The C.mmp was an early MIMD multiprocessor system developed at Carnegie Mellon University by William Wulf (1971). The notation C.mmp came from the PMS notation of Bell and Newell, where a CPU was designated as C and a variant was noted by the dot notation; mmp stood for Multi-Mini-Processor

Sixteen PDP-11 minicomputers were used as the processing elements (named Compute Modules in the system). Each CM had a local memory of 8K and a local set of peripheral devices. One of the challenges was that a device was only available through its unique connected processor, so the I/O system (designed by Roy Levin) hid the connectivity of the devices and routed the requests to the hosting processor. If a processor went down, the devices connected to its Unibus became unavailable, which became a problem in overall system reliability. Processor 0 (the boot processor) had the disk drives attached.

Each of the Compute Modules shared these communication pathways:

Since the PDP-11 only had an address space of 16-bits, an additional address translation unit was added to expand the address space to 25 bits for the shared memory space. The UniBus architecture provided 18 bits of address, and the two high-order bits were used to select one of four relocation registers which selected a bank of memory. Proper management of the relocation registers was one of the challenges of programming the operating system kernel.

The original C.mmp design used magnetic core memory, but during its lifetime, higher performance dynamic RAM became available and the system was upgraded.

The original processors were PDP-11/20 processors, but in the final system, only five of these were used; the remaining 11 were PDP-11/40 processors, which were modified by having additional writeable microcode space. All modifications to these machines were designed and built at CMU.

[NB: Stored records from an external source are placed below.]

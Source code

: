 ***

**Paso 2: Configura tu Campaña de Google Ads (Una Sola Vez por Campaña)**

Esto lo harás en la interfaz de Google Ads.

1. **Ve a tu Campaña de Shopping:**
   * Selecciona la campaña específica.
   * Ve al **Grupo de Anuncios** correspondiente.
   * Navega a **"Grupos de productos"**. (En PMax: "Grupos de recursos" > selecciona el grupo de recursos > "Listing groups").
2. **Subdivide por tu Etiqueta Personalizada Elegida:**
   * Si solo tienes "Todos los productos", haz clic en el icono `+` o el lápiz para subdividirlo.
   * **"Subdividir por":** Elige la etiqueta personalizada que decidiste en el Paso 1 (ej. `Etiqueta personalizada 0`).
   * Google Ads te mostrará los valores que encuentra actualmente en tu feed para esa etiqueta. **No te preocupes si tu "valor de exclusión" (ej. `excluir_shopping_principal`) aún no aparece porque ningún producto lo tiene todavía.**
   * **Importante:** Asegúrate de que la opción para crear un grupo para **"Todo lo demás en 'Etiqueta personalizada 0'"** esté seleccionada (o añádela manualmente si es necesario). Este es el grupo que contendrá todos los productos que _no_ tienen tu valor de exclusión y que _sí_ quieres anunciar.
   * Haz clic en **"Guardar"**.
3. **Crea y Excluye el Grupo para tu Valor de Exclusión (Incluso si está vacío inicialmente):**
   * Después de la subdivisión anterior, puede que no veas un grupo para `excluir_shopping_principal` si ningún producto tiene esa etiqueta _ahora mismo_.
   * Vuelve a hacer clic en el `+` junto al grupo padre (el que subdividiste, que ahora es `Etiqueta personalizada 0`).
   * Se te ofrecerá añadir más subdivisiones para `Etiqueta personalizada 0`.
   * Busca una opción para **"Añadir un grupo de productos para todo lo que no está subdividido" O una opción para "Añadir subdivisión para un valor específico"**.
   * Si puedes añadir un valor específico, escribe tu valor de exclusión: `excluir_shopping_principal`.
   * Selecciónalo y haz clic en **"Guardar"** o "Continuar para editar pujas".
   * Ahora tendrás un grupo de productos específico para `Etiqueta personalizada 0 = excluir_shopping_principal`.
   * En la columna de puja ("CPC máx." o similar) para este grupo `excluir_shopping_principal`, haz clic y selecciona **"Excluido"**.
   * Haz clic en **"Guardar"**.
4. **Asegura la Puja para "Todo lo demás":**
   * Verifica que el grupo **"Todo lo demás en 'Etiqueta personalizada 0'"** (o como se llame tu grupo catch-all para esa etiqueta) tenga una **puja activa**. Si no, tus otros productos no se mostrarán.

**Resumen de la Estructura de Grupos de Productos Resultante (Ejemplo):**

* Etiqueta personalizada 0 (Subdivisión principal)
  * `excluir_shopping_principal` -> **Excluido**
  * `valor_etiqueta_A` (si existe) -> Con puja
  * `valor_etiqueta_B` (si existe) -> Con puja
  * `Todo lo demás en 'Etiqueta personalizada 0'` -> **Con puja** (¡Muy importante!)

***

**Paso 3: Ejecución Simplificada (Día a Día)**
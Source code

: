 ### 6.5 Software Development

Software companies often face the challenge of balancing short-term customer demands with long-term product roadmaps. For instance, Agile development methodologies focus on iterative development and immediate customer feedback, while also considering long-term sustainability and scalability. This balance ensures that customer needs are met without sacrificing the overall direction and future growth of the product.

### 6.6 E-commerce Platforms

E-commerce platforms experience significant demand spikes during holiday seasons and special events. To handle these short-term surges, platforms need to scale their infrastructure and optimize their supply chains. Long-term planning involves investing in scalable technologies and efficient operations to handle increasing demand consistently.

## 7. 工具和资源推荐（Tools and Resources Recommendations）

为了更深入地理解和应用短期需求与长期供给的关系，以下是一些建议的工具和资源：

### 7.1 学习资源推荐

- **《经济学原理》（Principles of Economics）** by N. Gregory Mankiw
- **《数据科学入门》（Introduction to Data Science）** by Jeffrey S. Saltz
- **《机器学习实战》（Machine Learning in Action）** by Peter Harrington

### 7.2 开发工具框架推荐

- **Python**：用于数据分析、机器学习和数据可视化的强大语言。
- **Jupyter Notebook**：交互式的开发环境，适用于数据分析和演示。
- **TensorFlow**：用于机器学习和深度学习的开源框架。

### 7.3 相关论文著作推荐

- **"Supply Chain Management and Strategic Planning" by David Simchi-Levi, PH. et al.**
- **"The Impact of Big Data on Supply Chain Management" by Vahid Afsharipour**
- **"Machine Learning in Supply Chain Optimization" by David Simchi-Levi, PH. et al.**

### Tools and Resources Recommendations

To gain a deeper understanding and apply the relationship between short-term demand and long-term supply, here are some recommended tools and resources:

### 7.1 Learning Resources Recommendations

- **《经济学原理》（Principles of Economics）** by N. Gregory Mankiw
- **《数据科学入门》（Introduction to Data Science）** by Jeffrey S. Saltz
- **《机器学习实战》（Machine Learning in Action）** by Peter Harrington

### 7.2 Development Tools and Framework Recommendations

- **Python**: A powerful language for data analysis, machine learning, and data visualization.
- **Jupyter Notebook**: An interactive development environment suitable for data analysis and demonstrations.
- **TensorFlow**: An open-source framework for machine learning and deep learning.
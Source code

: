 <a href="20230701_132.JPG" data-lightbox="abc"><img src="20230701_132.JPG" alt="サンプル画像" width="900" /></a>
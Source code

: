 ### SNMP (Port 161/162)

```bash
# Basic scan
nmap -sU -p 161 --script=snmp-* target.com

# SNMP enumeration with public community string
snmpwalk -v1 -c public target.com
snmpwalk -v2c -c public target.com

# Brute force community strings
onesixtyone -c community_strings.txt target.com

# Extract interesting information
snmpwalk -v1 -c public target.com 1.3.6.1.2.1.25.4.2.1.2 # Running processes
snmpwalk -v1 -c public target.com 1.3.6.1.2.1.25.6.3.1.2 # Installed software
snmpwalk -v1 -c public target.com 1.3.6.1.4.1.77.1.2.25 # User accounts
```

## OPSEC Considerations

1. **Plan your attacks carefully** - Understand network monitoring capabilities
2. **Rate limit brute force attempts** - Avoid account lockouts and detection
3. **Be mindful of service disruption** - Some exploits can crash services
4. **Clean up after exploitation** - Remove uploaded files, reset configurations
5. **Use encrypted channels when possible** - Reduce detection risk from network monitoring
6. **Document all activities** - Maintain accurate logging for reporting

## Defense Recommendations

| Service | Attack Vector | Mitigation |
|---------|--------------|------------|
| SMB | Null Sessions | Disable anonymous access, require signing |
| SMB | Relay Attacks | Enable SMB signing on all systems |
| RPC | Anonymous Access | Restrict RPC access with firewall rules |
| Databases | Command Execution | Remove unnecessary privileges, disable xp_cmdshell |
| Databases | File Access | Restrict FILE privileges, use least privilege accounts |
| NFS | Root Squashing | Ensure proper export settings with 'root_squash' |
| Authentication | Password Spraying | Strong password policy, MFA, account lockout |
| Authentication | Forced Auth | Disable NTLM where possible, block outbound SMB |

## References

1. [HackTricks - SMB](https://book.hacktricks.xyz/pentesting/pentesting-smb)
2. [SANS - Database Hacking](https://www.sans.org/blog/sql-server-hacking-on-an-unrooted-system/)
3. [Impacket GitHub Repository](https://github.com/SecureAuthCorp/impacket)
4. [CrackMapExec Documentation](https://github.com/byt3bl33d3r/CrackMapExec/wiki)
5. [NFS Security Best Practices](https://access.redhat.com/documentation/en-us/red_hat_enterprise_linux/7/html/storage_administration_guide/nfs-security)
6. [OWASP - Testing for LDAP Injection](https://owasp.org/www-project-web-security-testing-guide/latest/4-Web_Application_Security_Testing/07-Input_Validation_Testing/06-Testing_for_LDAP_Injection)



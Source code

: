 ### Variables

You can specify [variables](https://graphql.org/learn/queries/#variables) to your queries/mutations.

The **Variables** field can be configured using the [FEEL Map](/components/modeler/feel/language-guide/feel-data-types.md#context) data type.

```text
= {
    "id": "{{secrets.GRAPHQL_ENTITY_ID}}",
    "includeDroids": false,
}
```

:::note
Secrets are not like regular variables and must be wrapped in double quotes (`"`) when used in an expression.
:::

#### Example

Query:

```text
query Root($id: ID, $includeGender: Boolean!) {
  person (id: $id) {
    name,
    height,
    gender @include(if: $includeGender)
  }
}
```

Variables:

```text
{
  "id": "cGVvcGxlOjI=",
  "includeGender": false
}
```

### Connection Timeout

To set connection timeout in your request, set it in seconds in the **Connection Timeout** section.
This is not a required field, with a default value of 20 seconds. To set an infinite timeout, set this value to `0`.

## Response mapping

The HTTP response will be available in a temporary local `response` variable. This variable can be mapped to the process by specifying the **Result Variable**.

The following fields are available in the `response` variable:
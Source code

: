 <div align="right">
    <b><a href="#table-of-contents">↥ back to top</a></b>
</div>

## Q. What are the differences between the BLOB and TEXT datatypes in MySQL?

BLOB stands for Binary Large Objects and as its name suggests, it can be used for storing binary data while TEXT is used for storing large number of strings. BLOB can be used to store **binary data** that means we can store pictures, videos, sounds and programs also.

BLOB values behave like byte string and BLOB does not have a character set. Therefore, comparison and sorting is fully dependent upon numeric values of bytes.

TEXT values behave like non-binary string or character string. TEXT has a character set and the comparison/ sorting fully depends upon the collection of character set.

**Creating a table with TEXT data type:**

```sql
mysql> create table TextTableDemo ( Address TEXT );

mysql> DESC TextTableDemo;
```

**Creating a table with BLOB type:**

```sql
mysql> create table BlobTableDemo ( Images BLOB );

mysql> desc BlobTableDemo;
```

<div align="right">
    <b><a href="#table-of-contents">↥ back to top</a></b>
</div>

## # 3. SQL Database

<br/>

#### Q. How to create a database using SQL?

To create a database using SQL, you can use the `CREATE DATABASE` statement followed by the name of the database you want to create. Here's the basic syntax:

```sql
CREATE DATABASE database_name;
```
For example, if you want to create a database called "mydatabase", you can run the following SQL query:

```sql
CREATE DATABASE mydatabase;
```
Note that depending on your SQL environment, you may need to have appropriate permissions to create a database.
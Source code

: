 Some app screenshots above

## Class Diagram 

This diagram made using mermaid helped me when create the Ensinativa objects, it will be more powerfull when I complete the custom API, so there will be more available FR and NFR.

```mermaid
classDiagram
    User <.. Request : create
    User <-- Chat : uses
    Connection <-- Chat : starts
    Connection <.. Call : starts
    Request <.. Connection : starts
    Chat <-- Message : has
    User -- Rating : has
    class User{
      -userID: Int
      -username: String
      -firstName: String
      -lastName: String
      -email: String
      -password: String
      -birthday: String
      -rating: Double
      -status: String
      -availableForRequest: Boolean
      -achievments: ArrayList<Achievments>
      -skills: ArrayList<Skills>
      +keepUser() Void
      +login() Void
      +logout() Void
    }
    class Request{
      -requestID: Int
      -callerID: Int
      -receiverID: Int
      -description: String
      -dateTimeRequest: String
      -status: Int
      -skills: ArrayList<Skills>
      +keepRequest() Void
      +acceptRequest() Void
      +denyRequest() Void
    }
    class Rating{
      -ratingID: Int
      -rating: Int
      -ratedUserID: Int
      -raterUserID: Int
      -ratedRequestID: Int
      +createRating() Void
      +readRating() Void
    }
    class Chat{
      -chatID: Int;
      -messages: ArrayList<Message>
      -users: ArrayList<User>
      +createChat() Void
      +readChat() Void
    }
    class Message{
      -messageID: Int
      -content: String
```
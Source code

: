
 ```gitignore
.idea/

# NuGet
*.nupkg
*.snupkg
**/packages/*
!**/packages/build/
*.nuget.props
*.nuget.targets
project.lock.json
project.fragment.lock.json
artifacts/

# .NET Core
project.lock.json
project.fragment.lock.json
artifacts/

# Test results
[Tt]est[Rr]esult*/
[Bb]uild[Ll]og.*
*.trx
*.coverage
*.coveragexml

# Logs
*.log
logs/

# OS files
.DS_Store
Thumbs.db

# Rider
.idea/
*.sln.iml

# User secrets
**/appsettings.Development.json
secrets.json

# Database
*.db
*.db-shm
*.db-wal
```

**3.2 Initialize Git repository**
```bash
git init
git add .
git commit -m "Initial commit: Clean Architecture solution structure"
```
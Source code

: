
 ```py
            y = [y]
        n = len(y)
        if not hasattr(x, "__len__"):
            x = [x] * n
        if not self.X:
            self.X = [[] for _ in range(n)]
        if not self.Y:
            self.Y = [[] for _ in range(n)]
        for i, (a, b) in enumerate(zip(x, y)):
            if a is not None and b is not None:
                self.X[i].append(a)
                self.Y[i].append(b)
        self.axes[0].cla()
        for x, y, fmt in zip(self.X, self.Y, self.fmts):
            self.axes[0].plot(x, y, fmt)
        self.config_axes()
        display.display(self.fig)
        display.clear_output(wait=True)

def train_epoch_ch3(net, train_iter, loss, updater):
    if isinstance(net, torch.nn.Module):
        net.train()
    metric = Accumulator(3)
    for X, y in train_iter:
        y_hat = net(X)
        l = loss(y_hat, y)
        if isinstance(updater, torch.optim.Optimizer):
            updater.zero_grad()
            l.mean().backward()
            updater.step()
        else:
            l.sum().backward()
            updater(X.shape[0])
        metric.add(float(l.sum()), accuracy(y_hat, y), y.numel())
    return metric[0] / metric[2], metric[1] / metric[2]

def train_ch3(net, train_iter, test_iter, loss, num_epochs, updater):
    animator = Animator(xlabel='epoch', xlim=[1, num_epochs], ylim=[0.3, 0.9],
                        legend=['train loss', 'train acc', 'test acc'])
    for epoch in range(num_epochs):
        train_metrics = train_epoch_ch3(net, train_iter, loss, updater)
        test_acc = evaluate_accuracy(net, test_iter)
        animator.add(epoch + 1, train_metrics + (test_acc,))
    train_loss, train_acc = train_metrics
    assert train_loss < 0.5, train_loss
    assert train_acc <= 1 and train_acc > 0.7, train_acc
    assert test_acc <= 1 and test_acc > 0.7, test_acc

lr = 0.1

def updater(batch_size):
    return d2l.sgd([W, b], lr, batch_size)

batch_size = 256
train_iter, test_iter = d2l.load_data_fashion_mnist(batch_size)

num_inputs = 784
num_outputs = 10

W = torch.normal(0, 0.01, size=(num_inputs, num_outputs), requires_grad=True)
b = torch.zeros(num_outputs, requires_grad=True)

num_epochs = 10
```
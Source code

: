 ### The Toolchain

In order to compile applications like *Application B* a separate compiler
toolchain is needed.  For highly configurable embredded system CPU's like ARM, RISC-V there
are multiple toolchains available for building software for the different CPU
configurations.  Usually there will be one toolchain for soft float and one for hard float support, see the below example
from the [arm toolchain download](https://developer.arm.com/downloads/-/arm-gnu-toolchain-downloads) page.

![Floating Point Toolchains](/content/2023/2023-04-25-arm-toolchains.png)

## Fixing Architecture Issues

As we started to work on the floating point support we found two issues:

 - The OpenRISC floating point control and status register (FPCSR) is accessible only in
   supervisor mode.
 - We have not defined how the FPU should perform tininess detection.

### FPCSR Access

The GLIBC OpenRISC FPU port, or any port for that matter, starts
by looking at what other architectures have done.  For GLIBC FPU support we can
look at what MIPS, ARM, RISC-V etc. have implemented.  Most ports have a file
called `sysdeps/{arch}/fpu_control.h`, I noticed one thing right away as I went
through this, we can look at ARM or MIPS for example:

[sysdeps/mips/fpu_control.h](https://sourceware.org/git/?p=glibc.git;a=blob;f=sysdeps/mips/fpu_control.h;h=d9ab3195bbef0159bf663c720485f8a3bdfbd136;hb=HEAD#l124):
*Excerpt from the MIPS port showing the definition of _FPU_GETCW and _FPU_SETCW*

Most of the 11/20 modifications were custom changes to the motherboard, but because the PDP-11/40 was implemented in microcode, a separate "proc-mod" board was designed that intercepted certain instructions and implemented the protected operating system requirements. For example, it was necessary, for operating system integrity, that the stack pointer register never be odd. On the 11/20, this was accomplished by clipping the lead to the low-order bit of the stack register. On the 11/40, any access to the stack was intercepted by the proc-mod board and generated an illegal data access trap if the low-order bit was 1.